Data records

*** Block opens ***

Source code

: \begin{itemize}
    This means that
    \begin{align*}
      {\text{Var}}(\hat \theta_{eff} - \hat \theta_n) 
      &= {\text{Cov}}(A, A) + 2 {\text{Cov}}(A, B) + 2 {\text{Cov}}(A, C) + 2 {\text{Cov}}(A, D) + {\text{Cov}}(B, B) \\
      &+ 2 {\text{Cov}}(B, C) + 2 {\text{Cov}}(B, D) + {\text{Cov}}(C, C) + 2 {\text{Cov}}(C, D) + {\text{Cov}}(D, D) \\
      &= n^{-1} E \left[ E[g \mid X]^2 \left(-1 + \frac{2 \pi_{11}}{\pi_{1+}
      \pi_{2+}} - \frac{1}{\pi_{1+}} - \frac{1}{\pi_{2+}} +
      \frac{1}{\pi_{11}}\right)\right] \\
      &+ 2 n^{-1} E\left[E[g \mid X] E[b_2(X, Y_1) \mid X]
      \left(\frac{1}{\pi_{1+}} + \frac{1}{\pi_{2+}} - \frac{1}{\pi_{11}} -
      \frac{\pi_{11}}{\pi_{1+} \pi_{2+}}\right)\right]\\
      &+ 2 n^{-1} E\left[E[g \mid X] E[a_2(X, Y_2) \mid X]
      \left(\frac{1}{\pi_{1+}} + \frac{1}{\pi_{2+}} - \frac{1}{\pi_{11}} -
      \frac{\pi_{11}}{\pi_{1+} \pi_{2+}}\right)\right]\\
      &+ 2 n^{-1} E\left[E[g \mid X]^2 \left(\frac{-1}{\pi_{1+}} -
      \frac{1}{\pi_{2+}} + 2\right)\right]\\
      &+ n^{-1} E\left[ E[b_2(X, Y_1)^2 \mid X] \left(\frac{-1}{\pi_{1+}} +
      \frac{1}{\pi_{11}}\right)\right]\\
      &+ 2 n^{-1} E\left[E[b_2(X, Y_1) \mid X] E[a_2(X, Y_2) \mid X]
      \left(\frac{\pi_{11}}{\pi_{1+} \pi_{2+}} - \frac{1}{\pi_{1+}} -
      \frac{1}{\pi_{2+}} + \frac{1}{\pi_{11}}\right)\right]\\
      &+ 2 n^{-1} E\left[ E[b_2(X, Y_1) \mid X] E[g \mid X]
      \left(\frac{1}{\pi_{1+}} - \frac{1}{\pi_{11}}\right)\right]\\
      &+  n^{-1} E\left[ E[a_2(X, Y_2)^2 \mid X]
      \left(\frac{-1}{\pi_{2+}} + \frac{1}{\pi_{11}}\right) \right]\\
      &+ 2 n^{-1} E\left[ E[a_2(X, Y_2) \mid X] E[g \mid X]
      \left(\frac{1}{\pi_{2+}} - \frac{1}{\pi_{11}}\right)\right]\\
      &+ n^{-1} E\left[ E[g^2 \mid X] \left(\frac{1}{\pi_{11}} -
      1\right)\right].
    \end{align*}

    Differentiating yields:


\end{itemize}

*** Block closes ***

Task item
From the data above, count the lines that contain "text" and write only that count.

Solution for this exercise
3